The task => Write the records out again without change. Leave the pictures behind.

Data shown =>
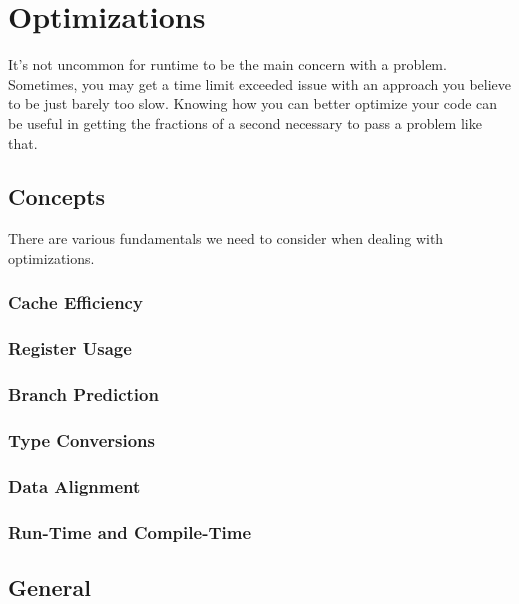 \section{Optimizations}

It's not uncommon for runtime to be the main concern with a problem. Sometimes, you may get a time limit exceeded issue with an approach you believe to be just barely too slow. Knowing how you can better optimize your code can be useful in getting the fractions of a second necessary to pass a problem like that.

\subsection{Concepts}

There are various fundamentals we need to consider when dealing with optimizations.

\subsubsection{Cache Efficiency}

\subsubsection{Register Usage}

\subsubsection{Branch Prediction}

\subsubsection{Type Conversions}

\subsubsection{Data Alignment}

\subsubsection{Run-Time and Compile-Time}

\subsection{General}

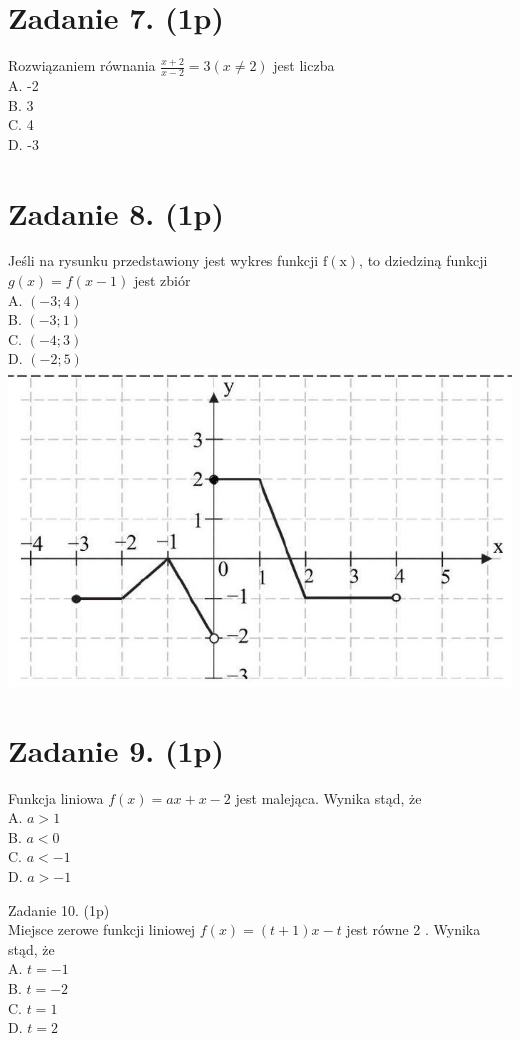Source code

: \documentclass[10pt]{article}
\begin{document}
\section*{Zadanie 7. (1p)}
Rozwiązaniem równania \(\frac{x+2}{x-2}=3(x \neq 2)\) jest liczba\\
A. -2\\
B. 3\\
C. 4\\
D. -3

\section*{Zadanie 8. (1p)}
Jeśli na rysunku przedstawiony jest wykres funkcji \(\mathrm{f}(\mathrm{x})\), to dziedziną funkcji \(g(x)=f(x-1)\) jest zbiór\\
A. \((-3 ; 4)\)\\
B. \((-3 ; 1)\)\\
C. \((-4 ; 3)\)\\
D. \((-2 ; 5)\)\\
\includegraphics[max width=\textwidth, center]{2024_11_21_fb7e622176e162773107g-04(1)}

\section*{Zadanie 9. (1p)}
Funkcja liniowa \(f(x)=a x+x-2\) jest malejąca. Wynika stąd, że\\
A. \(a>1\)\\
B. \(a<0\)\\
C. \(a<-1\)\\
D. \(a>-1\)

Zadanie 10. (1p)\\
Miejsce zerowe funkcji liniowej \(f(x)=(t+1) x-t\) jest równe 2 . Wynika stąd, że\\
A. \(t=-1\)\\
B. \(t=-2\)\\
C. \(t=1\)\\
D. \(t=2\)
\end{document}
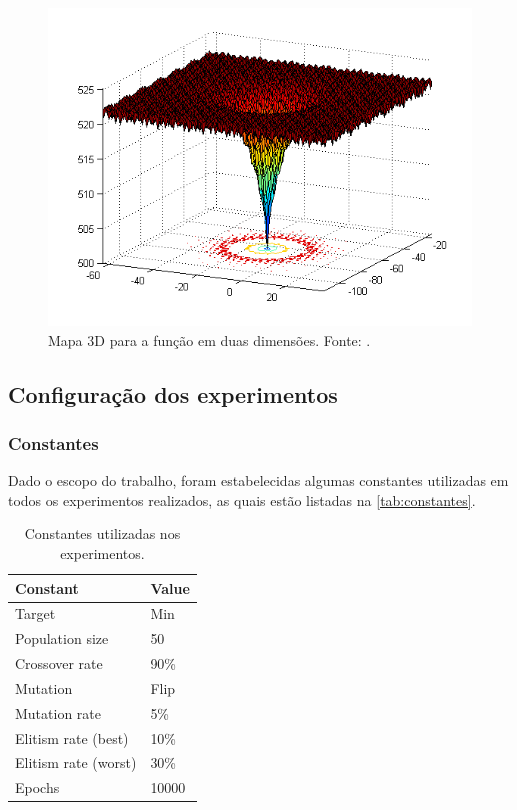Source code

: \begin{figure}[!ht]%
    \centering
    \includegraphics[scale=0.5]{img/f5.png}
    \caption{Mapa 3D para a função  em duas dimensões. Fonte: .}%
    \label{fig:f5}
\end{figure}

\subsection{Configuração dos experimentos}


\subsubsection{Constantes}

Dado o escopo do trabalho, foram estabelecidas algumas constantes utilizadas em todos os experimentos realizados, as quais estão listadas na \autoref{tab:constantes}.

\begin{table}[htb]
    \center%
    \begin{tabular}{l l}
        \bottomrule
        \textbf{Constant}    & \textbf{Value} \\ \midrule
        Target               & Min            \\ \midrule
        Population size      & 50             \\ \midrule
        Crossover rate       & 90\%           \\ \midrule
        Mutation             & Flip           \\ \midrule
        Mutation rate        & 5\%            \\ \midrule
        Elitism rate (best)  & 10\%           \\ \midrule
        Elitism rate (worst) & 30\%           \\ \midrule
        Epochs               & 10000          \\ \toprule
    \end{tabular}
    \caption{Constantes utilizadas nos experimentos.}%
    \label{tab:constantes}
\end{table}

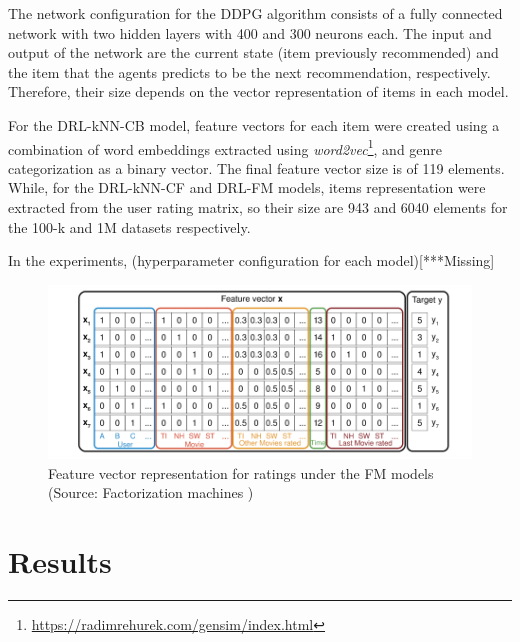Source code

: The network configuration for the DDPG algorithm consists of a fully connected network with two hidden layers with 400 and 300 neurons each. The input and output of the network are the current state (item previously recommended) and the item that the agents predicts to be the next recommendation, respectively. Therefore, their size depends on the vector representation of items in each model.

For the DRL-kNN-CB model, feature vectors for each item were created using a combination of word embeddings extracted using \textit{word2vec}\footnote{\url{https://radimrehurek.com/gensim/index.html}}, and genre categorization as a binary vector. The final feature vector size is of 119 elements. While, for the DRL-kNN-CF and DRL-FM models, items representation were extracted from the user rating matrix, so their size are 943 and 6040 elements for the 100-k and 1M datasets respectively.

In the experiments, (hyperparameter configuration for each model)[***Missing]

\begin{figure}[h]
\centering
\includegraphics[scale=0.9]{images/featurevectors}
\caption[Feature vector representation in the $SVM^{light}$ format]{Feature vector representation for ratings under the FM models (Source: Factorization machines \cite{rendle2010factorization})}
\label{fig:featurevector}
\end{figure}

\section{Results}
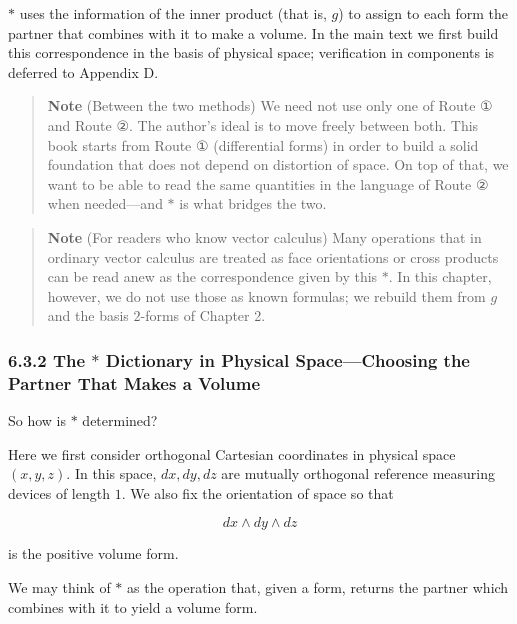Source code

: \(\ast\) uses the information of the inner product (that is, \(g\)) to
assign to each form the partner that combines with it to make a volume.
In the main text we first build this correspondence in the basis of
physical space; verification in components is deferred to Appendix D.

\begin{quote}
\textbf{Note} (Between the two methods) We need not use only one of
Route ① and Route ②. The author's ideal is to move freely between both.
This book starts from Route ① (differential forms) in order to build a
solid foundation that does not depend on distortion of space. On top of
that, we want to be able to read the same quantities in the language of
Route ② when needed---and \(\ast\) is what bridges the two.
\end{quote}

\begin{quote}
\textbf{Note} (For readers who know vector calculus) Many operations
that in ordinary vector calculus are treated as face orientations or
cross products can be read anew as the correspondence given by this
\(\ast\). In this chapter, however, we do not use those as known
formulas; we rebuild them from \(g\) and the basis \(2\)-forms of
Chapter 2.
\end{quote}

\hypertarget{the-ast-dictionary-in-physical-spacechoosing-the-partner-that-makes-a-volume}{%
\subsubsection{\texorpdfstring{6.3.2 The \(\ast\) Dictionary in Physical
Space---Choosing the Partner That Makes a
Volume}{6.3.2 The \textbackslash ast Dictionary in Physical Space---Choosing the Partner That Makes a Volume}}\label{the-ast-dictionary-in-physical-spacechoosing-the-partner-that-makes-a-volume}}

So how is \(\ast\) determined?

Here we first consider orthogonal Cartesian coordinates in physical
space \((x,y,z)\). In this space, \(dx, dy, dz\) are mutually orthogonal
reference measuring devices of length \(1\). We also fix the orientation
of space so that

\[
dx \wedge dy \wedge dz
\]

is the positive volume form.

We may think of \(\ast\) as the operation that, given a form, returns
the partner which combines with it to yield a volume form.


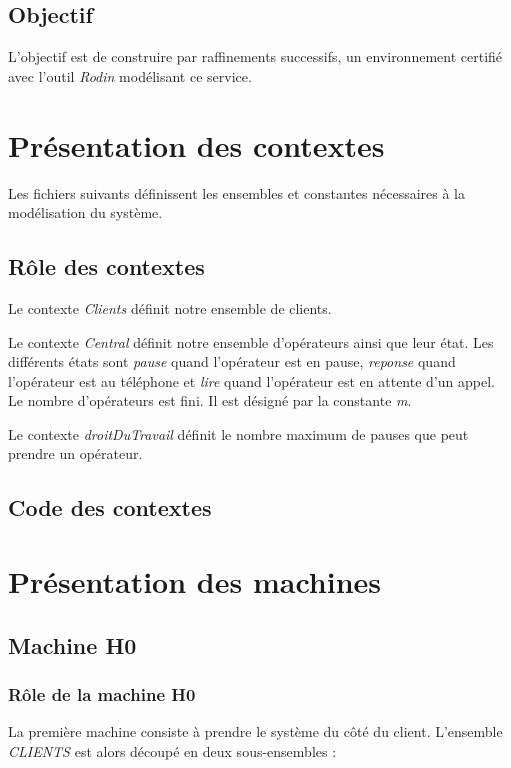 \documentclass{article}
\begin{document}
  \subsection{Objectif}
  L'objectif est de construire par raffinements successifs, un
  environnement certifié avec l'outil \emph{Rodin} modélisant ce
  service.\newline

 \section{Présentation des contextes}
 Les fichiers suivants définissent les ensembles et constantes
 nécessaires à la modélisation du système. 
 
  \subsection{Rôle des contextes}
  Le contexte \emph{Clients} définit notre ensemble de clients.\newline
  
  \indent Le contexte \emph{Central} définit notre ensemble d'opérateurs
  ainsi que leur état.\newline
  Les différents états sont \emph{pause} quand l'opérateur est en pause,
  \emph{reponse} quand l'opérateur est au téléphone et \emph{lire} quand
  l'opérateur est en attente d'un appel.\newline
  Le nombre d'opérateurs est fini. Il est désigné par la constante
  \emph{m}.

  \indent Le contexte \emph{droitDuTravail} définit le nombre maximum de
  pauses que peut prendre un opérateur. 

  \subsection{Code des contextes}

  
  
  

 \section{Présentation des machines}
 
  \subsection{Machine H0}
  
   \subsubsection{Rôle de la machine H0}
   La première machine consiste à prendre le système du côté du
   client. L'ensemble \emph{CLIENTS} est alors découpé en deux
   sous-ensembles : 
\end{document}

Solution =>
 \section{Optimizations}

It's not uncommon for runtime to be the main concern with a problem. Sometimes, you may get a time limit exceeded issue with an approach you believe to be just barely too slow. Knowing how you can better optimize your code can be useful in getting the fractions of a second necessary to pass a problem like that.

\subsection{Concepts}

There are various fundamentals we need to consider when dealing with optimizations.

\subsubsection{Cache Efficiency}

\subsubsection{Register Usage}

\subsubsection{Branch Prediction}

\subsubsection{Type Conversions}

\subsubsection{Data Alignment}

\subsubsection{Run-Time and Compile-Time}

\subsection{General}

Source code

: \documentclass[10pt]{article}
\begin{document}
\section*{Zadanie 7. (1p)}
Rozwiązaniem równania \(\frac{x+2}{x-2}=3(x \neq 2)\) jest liczba\\
A. -2\\
B. 3\\
C. 4\\
D. -3

\section*{Zadanie 8. (1p)}
Jeśli na rysunku przedstawiony jest wykres funkcji \(\mathrm{f}(\mathrm{x})\), to dziedziną funkcji \(g(x)=f(x-1)\) jest zbiór\\
A. \((-3 ; 4)\)\\
B. \((-3 ; 1)\)\\
C. \((-4 ; 3)\)\\
D. \((-2 ; 5)\)\\
\includegraphics[max width=\textwidth, center]{2024_11_21_fb7e622176e162773107g-04(1)}

\section*{Zadanie 9. (1p)}
Funkcja liniowa \(f(x)=a x+x-2\) jest malejąca. Wynika stąd, że\\
A. \(a>1\)\\
B. \(a<0\)\\
C. \(a<-1\)\\
D. \(a>-1\)

Zadanie 10. (1p)\\
Miejsce zerowe funkcji liniowej \(f(x)=(t+1) x-t\) jest równe 2 . Wynika stąd, że\\
A. \(t=-1\)\\
B. \(t=-2\)\\
C. \(t=1\)\\
D. \(t=2\)
\end{document}
Source code

: \begin{figure}[!ht]%
    \centering
    \includegraphics[scale=0.5]{img/f5.png}
    \caption{Mapa 3D para a função  em duas dimensões. Fonte: .}%
    \label{fig:f5}
\end{figure}

\subsection{Configuração dos experimentos}


\subsubsection{Constantes}

Dado o escopo do trabalho, foram estabelecidas algumas constantes utilizadas em todos os experimentos realizados, as quais estão listadas na \autoref{tab:constantes}.

\begin{table}[htb]
    \center%
    \begin{tabular}{l l}
        \bottomrule
        \textbf{Constant}    & \textbf{Value} \\ \midrule
        Target               & Min            \\ \midrule
        Population size      & 50             \\ \midrule
        Crossover rate       & 90\%           \\ \midrule
        Mutation             & Flip           \\ \midrule
        Mutation rate        & 5\%            \\ \midrule
        Elitism rate (best)  & 10\%           \\ \midrule
        Elitism rate (worst) & 30\%           \\ \midrule
        Epochs               & 10000          \\ \toprule
    \end{tabular}
    \caption{Constantes utilizadas nos experimentos.}%
    \label{tab:constantes}
\end{table}

Source code

: The network configuration for the DDPG algorithm consists of a fully connected network with two hidden layers with 400 and 300 neurons each. The input and output of the network are the current state (item previously recommended) and the item that the agents predicts to be the next recommendation, respectively. Therefore, their size depends on the vector representation of items in each model.

For the DRL-kNN-CB model, feature vectors for each item were created using a combination of word embeddings extracted using \textit{word2vec}\footnote{\url{https://radimrehurek.com/gensim/index.html}}, and genre categorization as a binary vector. The final feature vector size is of 119 elements. While, for the DRL-kNN-CF and DRL-FM models, items representation were extracted from the user rating matrix, so their size are 943 and 6040 elements for the 100-k and 1M datasets respectively.

In the experiments, (hyperparameter configuration for each model)[***Missing]

\begin{figure}[h]
\centering
\includegraphics[scale=0.9]{images/featurevectors}
\caption[Feature vector representation in the $SVM^{light}$ format]{Feature vector representation for ratings under the FM models (Source: Factorization machines \cite{rendle2010factorization})}
\label{fig:featurevector}
\end{figure}

\section{Results}
Source code

: \(\ast\) uses the information of the inner product (that is, \(g\)) to
assign to each form the partner that combines with it to make a volume.
In the main text we first build this correspondence in the basis of
physical space; verification in components is deferred to Appendix D.

\begin{quote}
\textbf{Note} (Between the two methods) We need not use only one of
Route ① and Route ②. The author's ideal is to move freely between both.
This book starts from Route ① (differential forms) in order to build a
solid foundation that does not depend on distortion of space. On top of
that, we want to be able to read the same quantities in the language of
Route ② when needed---and \(\ast\) is what bridges the two.
\end{quote}

\begin{quote}
\textbf{Note} (For readers who know vector calculus) Many operations
that in ordinary vector calculus are treated as face orientations or
cross products can be read anew as the correspondence given by this
\(\ast\). In this chapter, however, we do not use those as known
formulas; we rebuild them from \(g\) and the basis \(2\)-forms of
Chapter 2.
\end{quote}

\hypertarget{the-ast-dictionary-in-physical-spacechoosing-the-partner-that-makes-a-volume}{%
\subsubsection{\texorpdfstring{6.3.2 The \(\ast\) Dictionary in Physical
Space---Choosing the Partner That Makes a
Volume}{6.3.2 The \textbackslash ast Dictionary in Physical Space---Choosing the Partner That Makes a Volume}}\label{the-ast-dictionary-in-physical-spacechoosing-the-partner-that-makes-a-volume}}

So how is \(\ast\) determined?

Here we first consider orthogonal Cartesian coordinates in physical
space \((x,y,z)\). In this space, \(dx, dy, dz\) are mutually orthogonal
reference measuring devices of length \(1\). We also fix the orientation
of space so that

\[
dx \wedge dy \wedge dz
\]

is the positive volume form.

We may think of \(\ast\) as the operation that, given a form, returns
the partner which combines with it to yield a volume form.


 \documentclass{article}
\begin{document}
  \subsection{Objectif}
  L'objectif est de construire par raffinements successifs, un
  environnement certifié avec l'outil \emph{Rodin} modélisant ce
  service.\newline

 \section{Présentation des contextes}
 Les fichiers suivants définissent les ensembles et constantes
 nécessaires à la modélisation du système. 
 
  \subsection{Rôle des contextes}
  Le contexte \emph{Clients} définit notre ensemble de clients.\newline
  
  \indent Le contexte \emph{Central} définit notre ensemble d'opérateurs
  ainsi que leur état.\newline
  Les différents états sont \emph{pause} quand l'opérateur est en pause,
  \emph{reponse} quand l'opérateur est au téléphone et \emph{lire} quand
  l'opérateur est en attente d'un appel.\newline
  Le nombre d'opérateurs est fini. Il est désigné par la constante
  \emph{m}.

  \indent Le contexte \emph{droitDuTravail} définit le nombre maximum de
  pauses que peut prendre un opérateur. 

  \subsection{Code des contextes}

  
  
  

 \section{Présentation des machines}
 
  \subsection{Machine H0}
  
   \subsubsection{Rôle de la machine H0}
   La première machine consiste à prendre le système du côté du
   client. L'ensemble \emph{CLIENTS} est alors découpé en deux
   sous-ensembles : 
\end{document}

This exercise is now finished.